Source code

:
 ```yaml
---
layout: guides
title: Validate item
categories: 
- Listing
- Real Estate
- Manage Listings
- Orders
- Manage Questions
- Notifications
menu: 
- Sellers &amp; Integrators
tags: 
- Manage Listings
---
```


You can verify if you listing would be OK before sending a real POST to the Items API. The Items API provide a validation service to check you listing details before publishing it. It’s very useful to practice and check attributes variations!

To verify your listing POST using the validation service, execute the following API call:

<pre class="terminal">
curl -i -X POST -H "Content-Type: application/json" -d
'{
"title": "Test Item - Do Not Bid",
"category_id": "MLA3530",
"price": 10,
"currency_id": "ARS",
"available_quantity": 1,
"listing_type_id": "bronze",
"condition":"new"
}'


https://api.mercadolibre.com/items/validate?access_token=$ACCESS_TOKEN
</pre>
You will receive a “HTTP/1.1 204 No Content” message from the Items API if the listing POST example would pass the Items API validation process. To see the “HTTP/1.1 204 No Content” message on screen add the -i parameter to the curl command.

□ □ □ □

*EXERCISE DIRECTIONS:*
Repeat back all of the material, character for character.

*WRITTEN RESPONSE:*
Source code

:
 ```yaml
---
layout: guides
title: Validate item
categories: 
- Listing
- Real Estate
- Manage Listings
- Orders
- Manage Questions
- Notifications
menu: 
- Sellers &amp; Integrators
tags: 
- Manage Listings
---
```


You can verify if you listing would be OK before sending a real POST to the Items API. The Items API provide a validation service to check you listing details before publishing it. It’s very useful to practice and check attributes variations!

To verify your listing POST using the validation service, execute the following API call:

<pre class="terminal">
curl -i -X POST -H "Content-Type: application/json" -d
'{
"title": "Test Item - Do Not Bid",
"category_id": "MLA3530",
"price": 10,
"currency_id": "ARS",
"available_quantity": 1,
"listing_type_id": "bronze",
"condition":"new"
}'


https://api.mercadolibre.com/items/validate?access_token=$ACCESS_TOKEN
</pre>
You will receive a “HTTP/1.1 204 No Content” message from the Items API if the listing POST example would pass the Items API validation process. To see the “HTTP/1.1 204 No Content” message on screen add the -i parameter to the curl command.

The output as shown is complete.